I was reminded, watching Sophocles in Stockton, of a conversation some years ago in Paris with the poet Sedar-Senghor and another Negro intellectual who has also become a head of state. Said Sedar-Senghor, “You hope to see a Black Africa in the forefront of civilization, with the plays of Racine and Sophocles performed on the shores of Lake Chad. I hope for an African civilization in which my traditions are most meaningful, and my ancestors, like yours, were cannibals.”

Sophocles today competes with African sculpture, Chinese poetry and Buddhism for the attention of a new kind of civilization. What will get through and how will it be transformed when it does?

When LeRoi Jones was out here he was very sarcastic about the Aldridge Players performing The Trojan Women. He obviously hadn’t read the play, or he would have realized the entirely new meanings imparted to a Greek play about slavery by a Negro cast.

My one objection to SF State’s drama department is that they almost never “intercast” — presumably with the hoary excuse that it “destroys the illusion.”

How about a Negro girl as Cleopatra? Why not some Negroes in Leon Katz’s otherwise excellent production of The Lower Depths? Or how about de-Russifying Gorky’s play and giving it an all-Negro cast? What lower depths is most meaningful to our experience?

I don’t know what good it will do to recommend a last month’s magazine, but you can try the second-hand magazine shops or write the publishers if you want it badly enough. (1820 S. Michigan Ave., Chicago, Ill.) Anyway, the April issue of the Negro Digest is given over to a discussion of the Negro in the American theater. There are articles by Frederick O’Neal, LeRoi Jones, Ossie Davis, Ruby Lee, James Baldwin, Robert Burg, Woodie King, and our own Ed Bullins.
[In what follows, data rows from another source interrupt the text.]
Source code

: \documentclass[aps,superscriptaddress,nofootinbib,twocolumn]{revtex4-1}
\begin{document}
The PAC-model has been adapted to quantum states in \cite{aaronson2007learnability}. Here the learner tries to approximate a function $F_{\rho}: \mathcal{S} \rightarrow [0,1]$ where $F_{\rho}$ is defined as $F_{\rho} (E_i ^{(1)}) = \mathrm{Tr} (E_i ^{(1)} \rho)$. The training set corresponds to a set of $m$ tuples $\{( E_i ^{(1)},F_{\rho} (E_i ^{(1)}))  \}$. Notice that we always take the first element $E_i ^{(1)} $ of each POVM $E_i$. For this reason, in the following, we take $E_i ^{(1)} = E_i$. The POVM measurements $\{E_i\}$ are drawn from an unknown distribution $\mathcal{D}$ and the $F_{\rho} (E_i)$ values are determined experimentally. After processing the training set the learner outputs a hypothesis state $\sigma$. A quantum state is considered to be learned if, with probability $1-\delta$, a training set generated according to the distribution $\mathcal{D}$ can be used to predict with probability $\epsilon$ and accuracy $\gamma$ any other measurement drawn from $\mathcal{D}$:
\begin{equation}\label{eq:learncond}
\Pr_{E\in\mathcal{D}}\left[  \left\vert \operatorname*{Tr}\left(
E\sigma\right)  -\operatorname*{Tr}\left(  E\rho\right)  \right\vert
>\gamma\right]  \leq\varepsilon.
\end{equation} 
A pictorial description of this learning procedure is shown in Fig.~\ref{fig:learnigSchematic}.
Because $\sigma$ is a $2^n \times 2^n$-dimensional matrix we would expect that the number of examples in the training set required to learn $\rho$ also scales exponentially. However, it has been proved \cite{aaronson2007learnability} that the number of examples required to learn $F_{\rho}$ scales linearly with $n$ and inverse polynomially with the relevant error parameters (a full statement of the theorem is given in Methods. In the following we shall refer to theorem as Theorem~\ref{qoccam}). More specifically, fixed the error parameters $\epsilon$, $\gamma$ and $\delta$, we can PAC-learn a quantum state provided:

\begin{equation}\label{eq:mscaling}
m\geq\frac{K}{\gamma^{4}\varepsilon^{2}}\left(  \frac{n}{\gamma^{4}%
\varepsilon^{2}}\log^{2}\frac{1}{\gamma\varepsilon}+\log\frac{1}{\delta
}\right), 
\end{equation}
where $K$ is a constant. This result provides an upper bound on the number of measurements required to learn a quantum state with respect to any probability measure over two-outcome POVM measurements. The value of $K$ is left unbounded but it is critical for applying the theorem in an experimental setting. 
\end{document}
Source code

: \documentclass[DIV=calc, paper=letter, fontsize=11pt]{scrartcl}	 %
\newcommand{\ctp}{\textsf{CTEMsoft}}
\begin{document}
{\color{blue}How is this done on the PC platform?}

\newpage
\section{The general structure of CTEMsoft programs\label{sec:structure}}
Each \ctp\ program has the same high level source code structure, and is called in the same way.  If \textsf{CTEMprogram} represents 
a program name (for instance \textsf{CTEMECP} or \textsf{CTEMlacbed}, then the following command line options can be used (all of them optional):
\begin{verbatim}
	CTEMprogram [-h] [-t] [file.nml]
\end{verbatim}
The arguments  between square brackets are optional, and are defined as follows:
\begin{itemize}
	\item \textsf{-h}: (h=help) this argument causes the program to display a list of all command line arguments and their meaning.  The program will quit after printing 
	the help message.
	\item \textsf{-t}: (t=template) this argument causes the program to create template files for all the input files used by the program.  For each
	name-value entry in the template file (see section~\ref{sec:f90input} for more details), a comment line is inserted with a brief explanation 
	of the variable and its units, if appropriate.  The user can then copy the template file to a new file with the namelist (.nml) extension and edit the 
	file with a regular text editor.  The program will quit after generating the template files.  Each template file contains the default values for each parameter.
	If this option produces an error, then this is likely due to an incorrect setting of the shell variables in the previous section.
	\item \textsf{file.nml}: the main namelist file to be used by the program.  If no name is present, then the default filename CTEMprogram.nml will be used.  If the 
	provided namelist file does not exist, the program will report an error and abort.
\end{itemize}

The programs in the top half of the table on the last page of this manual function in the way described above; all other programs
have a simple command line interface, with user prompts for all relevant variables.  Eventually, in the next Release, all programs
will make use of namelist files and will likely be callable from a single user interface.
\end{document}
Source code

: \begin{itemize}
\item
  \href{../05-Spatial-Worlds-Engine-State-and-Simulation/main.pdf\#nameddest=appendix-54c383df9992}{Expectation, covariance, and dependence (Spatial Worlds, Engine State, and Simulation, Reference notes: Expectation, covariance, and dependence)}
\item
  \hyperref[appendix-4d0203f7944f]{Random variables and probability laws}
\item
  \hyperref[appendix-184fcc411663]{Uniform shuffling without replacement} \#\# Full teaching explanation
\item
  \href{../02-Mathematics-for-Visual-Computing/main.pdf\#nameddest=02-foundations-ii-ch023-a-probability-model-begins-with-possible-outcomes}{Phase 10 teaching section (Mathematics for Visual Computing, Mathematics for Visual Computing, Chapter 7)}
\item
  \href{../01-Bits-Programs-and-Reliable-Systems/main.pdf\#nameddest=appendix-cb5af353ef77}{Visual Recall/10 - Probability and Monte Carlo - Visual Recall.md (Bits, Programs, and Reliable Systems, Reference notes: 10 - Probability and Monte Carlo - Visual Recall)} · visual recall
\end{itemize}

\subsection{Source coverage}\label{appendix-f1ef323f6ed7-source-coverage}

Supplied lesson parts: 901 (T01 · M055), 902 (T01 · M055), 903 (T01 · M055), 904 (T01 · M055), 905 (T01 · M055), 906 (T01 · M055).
The most radical in their approach are LeRoi Jones and Ed Bullins, but their radicalism is radically different. Jones’s article is an incoherent tirade, designed to frighten and thrill white people, a kind of Bela Lugosi playing Uncle Tom.

Ed Bullins writes in clipped, closely reasoned sentences and marshals all the arguments for a truly indigenous, truly autonomous Black Theater.

Actors of course can be, and are being, “integrated.” As a playwright, Bullins has a more difficult and acute problem. He wants to tell it the way it is, and he wants Negroes to come and see and listen.

Against him is the rejection of the mulatto culture of the Negro middle class and the censorship of the white authority, which will accept plays full of slashing razors, dope, violent miscegenation, but which cracks down on dialogue which authentically reproduces the speech of the Negro “Lower Depths.”

The Digest reprints from the Negro press. I wish some local publication would reprint Bullins’s article from the Digest. I wish him luck. Salaam.

[May 15, 1966]

 


 

Cathedrals and Culture


There is a close correlation between the controversy over the new Roman Catholic cathedral and the chronic fume and fret over something called “culture.” The only way to talk about culture is the way anthropologists and other scientists talk about it, and that means that baseball games, dance halls, television, are all “culture.” And so is religion.

During the meeting of the Zellerbach committee and the next day at another meeting — a culture teach-in — at San Francisco State College, I brought up, as forcefully as might be, the point that we must enable the artists’ culture to diffuse and decentralize, out into the neighborhoods, where it can make and sustain contact with ordinary people.

If we do not, we will only be widening the already existing gulf that separates the society into antagonistic groups. Already, as Jack Shelley, a smart politician — that is, somebody sensitive to forces in what the anthropologists call culture, if not the intellectuals or the Establishment — as the Mayor said, Proposition B, put forward in all innocence, revealed a state of affairs very close to class war.

After that meeting I said to Father James Dempsey, “I don’t want to sound too holy, or I would have pointed out that we are always talking about the same problem in the church. It’s the old story of red brick bishops versus the apostolic life. “Cathedrals are all right in their place, but what we need is the sacramental life immersed in the life of the people. We need mass and meditation in the homes, a movement like the French worker priests. We need the same thing in the arts in the modern city. As of now we persecute those who try to create a sandlot baseball team in the arts.”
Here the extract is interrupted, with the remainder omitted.